騒音少女は突然に。
「……だあああああ!うるっせえええ!」
大学に入学し上京してきた俺は早くも後悔していた。
3月から準備し、選んだ格安マンション。間取りは1Kだが、角部屋で日当たり良好。さらに大学へは徒歩5分という好立地。隣には行きつけのコンビニと、まさに俺のために用意されたような部屋。
迷うことなく契約し、引っ越しが終わって早1ヶ月。そこに悪魔がやってきた……。
「今何時だと思ってんだ……」
午前2時。平均的大学生の主な活動時間にそれはやってくる。
ギャイイイイン。ギュワワワワン──
恐らくギターの音だろう。普通、この時間ならアンプにヘッドホンをして静かに練習すべき楽器。それをあろうことかこの時間にアンプから直で鳴らす奴がいるとは。
「うるせえ……」
たしか3日前ぐらいだったか。隣に新しく越してきた奴がいたはずだ。挨拶にもきてないし、顔は見てないが、間違いない。あの日から毎日、この時間にギターを弾いている。

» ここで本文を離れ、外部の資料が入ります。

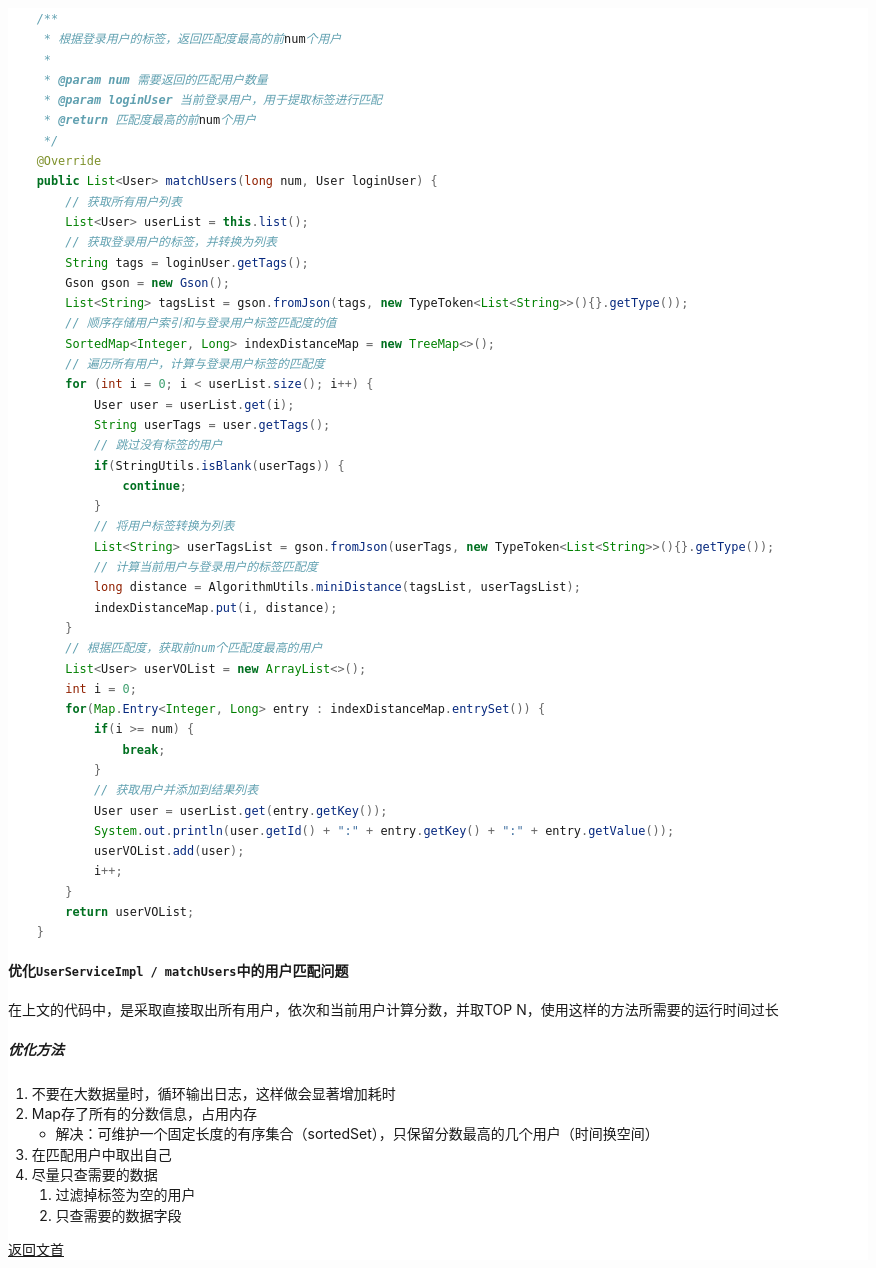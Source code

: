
 ```java
    /**
     * 根据登录用户的标签，返回匹配度最高的前num个用户
     *
     * @param num 需要返回的匹配用户数量
     * @param loginUser 当前登录用户，用于提取标签进行匹配
     * @return 匹配度最高的前num个用户
     */
    @Override
    public List<User> matchUsers(long num, User loginUser) {
        // 获取所有用户列表
        List<User> userList = this.list();
        // 获取登录用户的标签，并转换为列表
        String tags = loginUser.getTags();
        Gson gson = new Gson();
        List<String> tagsList = gson.fromJson(tags, new TypeToken<List<String>>(){}.getType());
        // 顺序存储用户索引和与登录用户标签匹配度的值
        SortedMap<Integer, Long> indexDistanceMap = new TreeMap<>();
        // 遍历所有用户，计算与登录用户标签的匹配度
        for (int i = 0; i < userList.size(); i++) {
            User user = userList.get(i);
            String userTags = user.getTags();
            // 跳过没有标签的用户
            if(StringUtils.isBlank(userTags)) {
                continue;
            }
            // 将用户标签转换为列表
            List<String> userTagsList = gson.fromJson(userTags, new TypeToken<List<String>>(){}.getType());
            // 计算当前用户与登录用户的标签匹配度
            long distance = AlgorithmUtils.miniDistance(tagsList, userTagsList);
            indexDistanceMap.put(i, distance);
        }
        // 根据匹配度，获取前num个匹配度最高的用户
        List<User> userVOList = new ArrayList<>();
        int i = 0;
        for(Map.Entry<Integer, Long> entry : indexDistanceMap.entrySet()) {
            if(i >= num) {
                break;
            }
            // 获取用户并添加到结果列表
            User user = userList.get(entry.getKey());
            System.out.println(user.getId() + ":" + entry.getKey() + ":" + entry.getValue());
            userVOList.add(user);
            i++;
        }
        return userVOList;
    }
```

#### 优化`UserServiceImpl / matchUsers`中的用户匹配问题

在上文的代码中，是采取直接取出所有用户，依次和当前用户计算分数，并取TOP N，使用这样的方法所需要的运行时间过长

##### 优化方法

1. 不要在大数据量时，循环输出日志，这样做会显著增加耗时
2. Map存了所有的分数信息，占用内存
   * 解决：可维护一个固定长度的有序集合（sortedSet），只保留分数最高的几个用户（时间换空间）
3. 在匹配用户中取出自己
4. 尽量只查需要的数据
   1. 过滤掉标签为空的用户
   2. 只查需要的数据字段

[返回文首](#TeamsMatcher)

騒音問題というのは時に大きな事件へとつながる。そんなの気にするなよという奴もいるが、実際に被害に遭うと、こんなにも精神を削られるとは……。
「……明日大家さんに言うか……」
俺はそう決心し、パソコンの電源を落としベッドに横になった。
ギターの音はまだ元気よくその轟音をかき鳴らしている。
「……上手いな、こいつ」
そう、なにより腹立たしいのはこいつのギターが超絶上手いことだ。
俺も音楽は少し齧っているのでわかる。テクニカルなフレーズを正確に、そして時に大胆にかき鳴らすこいつのギターは、恐らくプロでもなかなかいないレベルだ。

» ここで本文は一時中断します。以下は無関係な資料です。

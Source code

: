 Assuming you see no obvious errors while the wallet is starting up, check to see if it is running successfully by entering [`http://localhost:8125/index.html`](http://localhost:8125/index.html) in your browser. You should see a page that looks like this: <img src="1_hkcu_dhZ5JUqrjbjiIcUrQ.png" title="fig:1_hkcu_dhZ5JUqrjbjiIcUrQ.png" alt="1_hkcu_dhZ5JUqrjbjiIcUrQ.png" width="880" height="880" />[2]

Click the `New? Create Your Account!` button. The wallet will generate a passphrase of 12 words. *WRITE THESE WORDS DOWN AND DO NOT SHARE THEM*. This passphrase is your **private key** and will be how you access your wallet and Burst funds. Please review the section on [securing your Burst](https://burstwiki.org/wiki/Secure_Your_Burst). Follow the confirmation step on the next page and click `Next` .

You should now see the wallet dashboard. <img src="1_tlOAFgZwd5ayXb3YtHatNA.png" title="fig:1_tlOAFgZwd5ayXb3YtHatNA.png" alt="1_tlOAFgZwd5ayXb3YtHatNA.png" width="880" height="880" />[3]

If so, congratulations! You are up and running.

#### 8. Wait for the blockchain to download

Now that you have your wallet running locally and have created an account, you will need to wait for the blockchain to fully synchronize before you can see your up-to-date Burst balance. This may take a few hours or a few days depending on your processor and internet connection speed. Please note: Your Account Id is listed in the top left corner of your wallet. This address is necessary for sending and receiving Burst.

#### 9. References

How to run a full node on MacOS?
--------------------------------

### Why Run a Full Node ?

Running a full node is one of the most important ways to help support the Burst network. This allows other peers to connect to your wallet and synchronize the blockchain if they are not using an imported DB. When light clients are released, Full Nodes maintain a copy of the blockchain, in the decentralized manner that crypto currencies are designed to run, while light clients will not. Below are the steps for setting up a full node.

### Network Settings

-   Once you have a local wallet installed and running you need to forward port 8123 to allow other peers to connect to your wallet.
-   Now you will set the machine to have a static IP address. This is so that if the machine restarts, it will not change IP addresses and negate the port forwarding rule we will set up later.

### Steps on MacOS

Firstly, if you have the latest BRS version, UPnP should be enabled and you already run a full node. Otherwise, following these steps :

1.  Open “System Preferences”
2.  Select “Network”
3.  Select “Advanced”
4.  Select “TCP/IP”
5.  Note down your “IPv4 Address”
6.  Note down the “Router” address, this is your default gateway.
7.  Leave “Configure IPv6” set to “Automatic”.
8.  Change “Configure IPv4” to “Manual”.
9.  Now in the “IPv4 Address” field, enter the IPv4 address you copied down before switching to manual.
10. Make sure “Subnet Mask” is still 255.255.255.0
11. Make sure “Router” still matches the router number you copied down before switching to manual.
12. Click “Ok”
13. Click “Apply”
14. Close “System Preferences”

何より恐ろしいのは、有名な曲のギターソロなどをめっちゃいい感じにアレンジして弾いてることだ。ギターだけが鳴らしているとは思えない音の数。アレンジセンスもずば抜けている。
「でもうるせぇことに変わりはないんだよな……」
そう、いくら上手かろうがうるさいものはうるさいのだ。ギターが上手いことは認めるが、この時間に練習するのは非常識すぎる。
「はぁ……。恐いやつだったらどうしよ……」
もし大家さんが注意してもやめなかったら?
逆恨みで俺の部屋にやってきたら?
……悪い想像ばかりが頭に広がる。
それに明日は大学の入学式だ。早く寝ないとやばい。イヤホンを耳栓がわりに耳に突っ込む。少しマシにはなったがまだうるさい。どれだけ小さい音でも一度気になるといつまでも気になるあの現象だ。
俺は心を無にし、さらにはアイマスクをつけ、無理やり眠ろうと試みる。
うるさい。
お、今のフレーズかっけぇ。
やっぱうるさい。
──俺はまだ、この隣に引っ越してきた騒音少女との出逢いが、これからの俺の人生を大きく変えていくなんて夢にも思っていなかったんだ──。